**Study material**
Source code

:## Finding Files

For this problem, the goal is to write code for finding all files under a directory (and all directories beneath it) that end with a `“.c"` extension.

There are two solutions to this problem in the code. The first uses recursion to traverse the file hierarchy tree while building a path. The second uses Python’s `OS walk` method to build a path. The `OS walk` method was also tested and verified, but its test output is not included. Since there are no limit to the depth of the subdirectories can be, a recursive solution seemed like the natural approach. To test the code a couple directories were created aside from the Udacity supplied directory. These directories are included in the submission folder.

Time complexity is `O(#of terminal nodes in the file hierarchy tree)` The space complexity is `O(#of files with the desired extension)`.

--

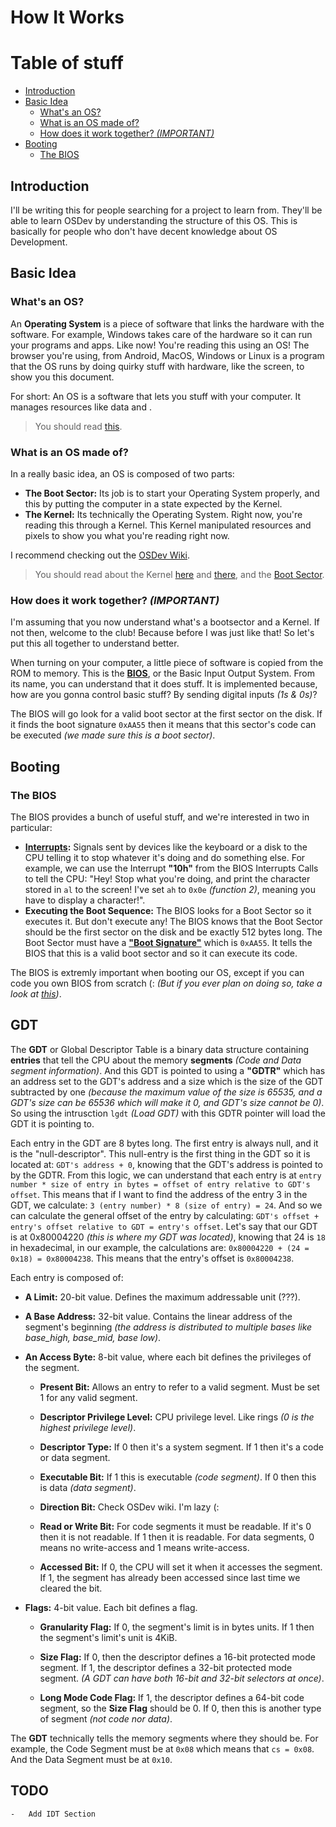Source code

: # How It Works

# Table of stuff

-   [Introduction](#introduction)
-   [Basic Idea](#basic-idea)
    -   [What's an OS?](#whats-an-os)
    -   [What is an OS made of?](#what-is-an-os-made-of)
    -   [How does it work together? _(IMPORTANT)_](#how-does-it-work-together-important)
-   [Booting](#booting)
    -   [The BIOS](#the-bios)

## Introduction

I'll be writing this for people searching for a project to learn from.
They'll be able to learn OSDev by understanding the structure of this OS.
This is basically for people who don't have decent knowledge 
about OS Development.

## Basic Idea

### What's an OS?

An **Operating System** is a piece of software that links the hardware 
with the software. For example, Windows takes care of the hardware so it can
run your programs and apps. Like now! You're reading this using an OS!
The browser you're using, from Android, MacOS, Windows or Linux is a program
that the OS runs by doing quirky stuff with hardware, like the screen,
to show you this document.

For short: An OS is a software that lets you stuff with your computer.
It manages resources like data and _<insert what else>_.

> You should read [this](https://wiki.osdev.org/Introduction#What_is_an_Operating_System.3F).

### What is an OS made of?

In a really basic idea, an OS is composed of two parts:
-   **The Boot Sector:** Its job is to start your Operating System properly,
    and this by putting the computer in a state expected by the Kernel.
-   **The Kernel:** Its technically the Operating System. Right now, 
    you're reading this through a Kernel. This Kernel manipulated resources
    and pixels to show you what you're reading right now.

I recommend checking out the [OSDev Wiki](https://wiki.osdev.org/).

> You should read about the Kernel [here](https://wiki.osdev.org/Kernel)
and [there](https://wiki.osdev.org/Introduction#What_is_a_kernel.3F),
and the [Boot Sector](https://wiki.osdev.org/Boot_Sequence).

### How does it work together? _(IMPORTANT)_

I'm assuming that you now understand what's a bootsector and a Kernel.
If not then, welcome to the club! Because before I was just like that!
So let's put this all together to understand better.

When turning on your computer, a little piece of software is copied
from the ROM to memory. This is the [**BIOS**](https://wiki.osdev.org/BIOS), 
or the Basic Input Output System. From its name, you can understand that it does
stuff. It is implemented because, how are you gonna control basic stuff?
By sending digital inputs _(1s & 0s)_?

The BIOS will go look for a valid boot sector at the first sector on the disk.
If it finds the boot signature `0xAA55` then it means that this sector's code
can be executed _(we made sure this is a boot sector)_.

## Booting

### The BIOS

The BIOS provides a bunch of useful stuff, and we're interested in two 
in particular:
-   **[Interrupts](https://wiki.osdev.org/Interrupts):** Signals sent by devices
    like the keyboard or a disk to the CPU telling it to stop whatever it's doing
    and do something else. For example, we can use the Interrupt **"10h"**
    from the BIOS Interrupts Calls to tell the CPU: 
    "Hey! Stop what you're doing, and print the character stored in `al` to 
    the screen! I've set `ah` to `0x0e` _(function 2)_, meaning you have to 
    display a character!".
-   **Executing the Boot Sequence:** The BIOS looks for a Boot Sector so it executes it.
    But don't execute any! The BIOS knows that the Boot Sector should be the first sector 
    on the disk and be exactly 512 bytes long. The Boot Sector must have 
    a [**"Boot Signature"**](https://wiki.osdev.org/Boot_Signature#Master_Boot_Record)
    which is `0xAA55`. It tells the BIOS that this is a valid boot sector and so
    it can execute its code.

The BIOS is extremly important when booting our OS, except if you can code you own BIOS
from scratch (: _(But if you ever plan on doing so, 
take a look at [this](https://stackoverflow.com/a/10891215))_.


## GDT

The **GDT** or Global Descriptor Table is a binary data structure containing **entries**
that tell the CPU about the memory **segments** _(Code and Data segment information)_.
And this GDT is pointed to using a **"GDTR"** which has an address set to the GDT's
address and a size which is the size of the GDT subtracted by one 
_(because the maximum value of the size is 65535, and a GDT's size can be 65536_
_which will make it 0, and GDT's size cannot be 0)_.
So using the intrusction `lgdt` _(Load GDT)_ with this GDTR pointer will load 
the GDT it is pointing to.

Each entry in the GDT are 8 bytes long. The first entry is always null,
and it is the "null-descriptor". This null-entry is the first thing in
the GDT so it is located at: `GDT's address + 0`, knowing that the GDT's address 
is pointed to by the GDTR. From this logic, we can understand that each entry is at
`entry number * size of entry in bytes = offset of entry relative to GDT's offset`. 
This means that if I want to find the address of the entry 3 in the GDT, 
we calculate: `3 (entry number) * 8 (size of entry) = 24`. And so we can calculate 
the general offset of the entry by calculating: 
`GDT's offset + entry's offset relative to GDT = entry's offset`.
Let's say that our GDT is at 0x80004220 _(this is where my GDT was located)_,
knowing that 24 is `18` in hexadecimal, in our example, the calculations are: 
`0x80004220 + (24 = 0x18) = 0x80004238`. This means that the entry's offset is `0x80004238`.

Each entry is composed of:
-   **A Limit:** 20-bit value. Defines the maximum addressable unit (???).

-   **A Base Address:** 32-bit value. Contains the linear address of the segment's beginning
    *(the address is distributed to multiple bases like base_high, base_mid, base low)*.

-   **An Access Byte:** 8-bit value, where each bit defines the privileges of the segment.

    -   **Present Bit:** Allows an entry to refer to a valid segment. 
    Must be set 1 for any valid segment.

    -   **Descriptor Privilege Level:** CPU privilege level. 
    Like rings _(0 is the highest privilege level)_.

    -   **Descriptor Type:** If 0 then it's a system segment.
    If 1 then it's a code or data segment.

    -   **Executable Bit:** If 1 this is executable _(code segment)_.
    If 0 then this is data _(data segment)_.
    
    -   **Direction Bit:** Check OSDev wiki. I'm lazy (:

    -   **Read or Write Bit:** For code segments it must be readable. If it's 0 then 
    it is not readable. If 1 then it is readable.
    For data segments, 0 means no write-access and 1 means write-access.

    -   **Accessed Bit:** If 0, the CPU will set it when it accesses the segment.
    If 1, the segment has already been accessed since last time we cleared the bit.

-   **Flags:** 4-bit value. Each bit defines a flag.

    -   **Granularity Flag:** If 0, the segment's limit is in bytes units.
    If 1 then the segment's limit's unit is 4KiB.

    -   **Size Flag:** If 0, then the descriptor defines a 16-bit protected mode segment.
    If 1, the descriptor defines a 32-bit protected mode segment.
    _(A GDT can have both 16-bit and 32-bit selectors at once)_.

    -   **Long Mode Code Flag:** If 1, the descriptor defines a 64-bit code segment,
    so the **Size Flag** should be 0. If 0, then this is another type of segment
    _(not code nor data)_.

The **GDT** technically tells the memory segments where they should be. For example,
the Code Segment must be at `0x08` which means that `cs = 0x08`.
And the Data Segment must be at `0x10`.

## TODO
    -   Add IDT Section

--

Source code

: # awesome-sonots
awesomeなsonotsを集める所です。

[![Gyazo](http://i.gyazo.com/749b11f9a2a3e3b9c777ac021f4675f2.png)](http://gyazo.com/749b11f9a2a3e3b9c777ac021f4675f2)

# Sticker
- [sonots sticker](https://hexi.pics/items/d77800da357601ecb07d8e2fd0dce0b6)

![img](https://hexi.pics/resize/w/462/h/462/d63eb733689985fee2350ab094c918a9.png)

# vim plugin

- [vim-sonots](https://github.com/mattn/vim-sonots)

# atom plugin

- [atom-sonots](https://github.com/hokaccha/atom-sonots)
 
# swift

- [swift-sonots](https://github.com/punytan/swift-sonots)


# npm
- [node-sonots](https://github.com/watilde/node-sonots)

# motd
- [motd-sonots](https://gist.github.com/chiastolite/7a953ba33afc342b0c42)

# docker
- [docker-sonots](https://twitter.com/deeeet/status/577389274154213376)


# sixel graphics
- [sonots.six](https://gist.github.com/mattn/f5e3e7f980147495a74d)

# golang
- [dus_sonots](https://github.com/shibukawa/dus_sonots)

**Description of the task**
Repeat, character for character, the lines of the material above from the line with "For this problem, the" through the line with "There are two".

**Response area**
For this problem, the goal is to write code for finding all files under a directory (and all directories beneath it) that end with a `“.c"` extension.

There are two solutions to this problem in the code. The first uses recursion to traverse the file hierarchy tree while building a path. The second uses Python’s `OS walk` method to build a path. The `OS walk` method was also tested and verified, but its test output is not included. Since there are no limit to the depth of the subdirectories can be, a recursive solution seemed like the natural approach. To test the code a couple directories were created aside from the Udacity supplied directory. These directories are included in the submission folder.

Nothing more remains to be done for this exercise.